“Lord of the flies” character analysis
The ways the characters of William Golding’s “Lord of the flies” influence each other in the island.
What is tragedy of the “Lord of the flies”? What are these boys looking for in their “struggle” for dominance?
What heritage have these boys taken from the society they grew up in?
Each of the characters of William Golding’s “Lord of the flies” is copying what they have learned from the world of grown-up people.
Introduction: One of the outstanding traits of William Golding’s “Lord of the flies” if the allegoric character of the whole novel. The characters of the novel represent people within the society and their desire to dominate one over another, to fight for power over other people. Each of the characters of William Golding’s “Lord of the flies” reveals the tragedy of the society in its inability to remain human and always turn into a “beast”. This “beast” is the moral degradation of the civilization.
Ralph – becomes the boy who is elected as the leader of the “littuns” and “biguns”. The major reason he is elected is his good looks and charm and not his intellectual or physical superiority. He appeals to the boys and calls them to stay civilized and wait for rescue from the island. His “orders” have mainly a civilized domestic orientation which is undermined by Jack who decides to take over this “little” society with the help of “a piece of meat”.
Piggy – is an overweight, sick and weak kid. The group always makes fun of his physical weakness due to the weight and asthma. The boy nevertheless, is very smart and it is owing to his glasses the fireplace become possible. The boy eventually dies as he opposes Jack together with Ralph.
Simon – is a weird boy who spends a lot of time alone in the jungle looking for the “beast”. The boy stays true to his nature and nature in general. He results as a victim of a ritual tribe-kill.

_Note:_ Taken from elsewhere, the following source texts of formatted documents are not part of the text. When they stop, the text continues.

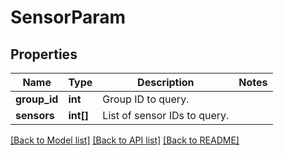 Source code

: # SensorParam

## Properties
Name | Type | Description | Notes
------------ | ------------- | ------------- | -------------
**group_id** | **int** | Group ID to query. | 
**sensors** | **int[]** | List of sensor IDs to query. | 

[[Back to Model list]](../README.md#documentation-for-models) [[Back to API list]](../README.md#documentation-for-api-endpoints) [[Back to README]](../README.md)


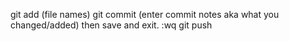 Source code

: git add (file names)
git commit (enter commit notes aka what you changed/added) then save and exit. :wq
git push
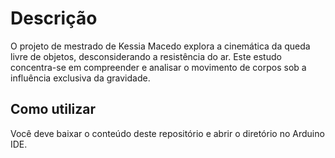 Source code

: # Descrição

O projeto de mestrado de Kessia Macedo explora a cinemática da queda livre de objetos, desconsiderando a resistência do ar. Este estudo concentra-se em compreender e analisar o movimento de corpos sob a influência exclusiva da gravidade.

## Como utilizar

Você deve baixar o conteúdo deste repositório e abrir o diretório no Arduino IDE.

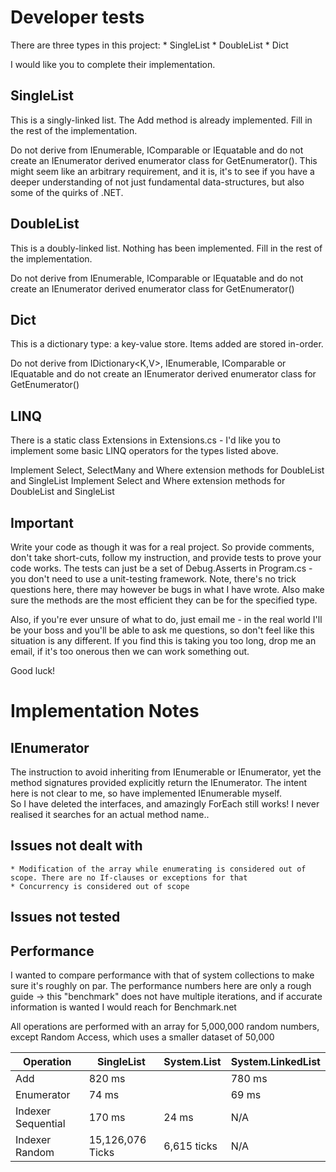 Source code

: ﻿# Developer tests


There are three types in this project:
	* SingleList
	* DoubleList
	* Dict

I would like you to complete their implementation.

## SingleList

This is a singly-linked list.  The Add method is already implemented.  Fill in 
the rest of the implementation.

Do not derive from IEnumerable<T>, IComparable<T> or IEquatable<T> and do not 
create an IEnumerator<T> derived enumerator class for GetEnumerator().  This
might seem like an arbitrary requirement, and it is, it's to see if you have 
a deeper understanding of not just fundamental data-structures, but also some
of the quirks of .NET.

## DoubleList

This is a doubly-linked list.  Nothing has been implemented.  Fill in 
the rest of the implementation.

Do not derive from IEnumerable<T>, IComparable<T> or IEquatable<T> and do not 
create an IEnumerator<T> derived enumerator class for GetEnumerator()


## Dict

This is a dictionary type: a key-value store.  Items added are stored in-order.

Do not derive from IDictionary<K,V>, IEnumerable<T>, IComparable<T> or IEquatable<T> 
and do not create an IEnumerator<T> derived enumerator class for GetEnumerator()


## LINQ

There is a static class Extensions in Extensions.cs - I'd like you to implement some 
basic LINQ operators for the types listed above.

Implement Select, SelectMany and Where extension methods for DoubleList and SingleList
Implement Select and Where extension methods for DoubleList and SingleList

## Important

Write your code as though it was for a real project.  So provide comments, don't take 
short-cuts, follow my instruction, and provide tests to prove your code works.  The 
tests can just be a set of Debug.Asserts in Program.cs - you don't need to use a 
unit-testing framework.  Note, there's no trick questions here, there may however be
bugs in what I have wrote.  Also make sure the methods are the most efficient they can
be for the specified type.

Also, if you're ever unsure of what to do, just email me - in the real world I'll be 
your boss and you'll be able to ask me questions, so don't feel like this situation 
is any different.  If you find this is taking you too long, drop me an email, if it's 
too onerous then we can work something out.

Good luck!


# Implementation Notes

## IEnumerator 
The instruction to avoid inheriting from IEnumerable<T> or IEnumerator, 
yet the method signatures provided explicitly return the IEnumerator. The intent here is not clear to me, 
so have implemented IEnumerable myself.  
So I have deleted the interfaces, and amazingly ForEach still works! I never realised it searches for an actual method name.. 

## Issues not dealt with 
	* Modification of the array while enumerating is considered out of scope. There are no If-clauses or exceptions for that 
	* Concurrency is considered out of scope 

## Issues not tested


##  Performance 
I wanted to compare performance with that of system collections to make sure it's roughly on par. 
The performance numbers here are only a rough guide -> this "benchmark" does not have multiple iterations, and if accurate information is wanted I would reach for Benchmark.net

All operations are performed with an array for 5,000,000 random numbers, except Random Access, which uses a smaller dataset of 50,000

|Operation           | SingleList         | System.List  | System.LinkedList  | 
|--------------------|--------------------|--------------|--------------------|
| Add		         |    820 ms          |              |   780 ms          |   
| Enumerator         |   74 ms			  |              |    69 ms           |
| Indexer Sequential |   170 ms           |     24 ms    |     N/A            |
| Indexer Random	 |  15,126,076 Ticks  |  6,615 ticks |     N/A            |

Jack – becomes the one who opposes Ralph in his civilized leadership and offers a piece of meat to the boys which is supposed to substitute any civilized traits they have left. He turns the boys not into hunters but more into animals, “beasts”.
Roger – is a type of boy who plays of the weaknesses of other people and ridicules them by deeply hurting them. This violent boy is the one who causes Piggy’s death and the one who prepares a stick for Ralph’s head. Being truly weak himself he tries to compensate it with the help of torturing other people.
Conclusion: Each of the characters presented in William Golding’s “Lord of the flies” represents the society and its degradation. All of the show that it is matter of time that the “savage”, the meat, the animal instinct takes over the civilized people.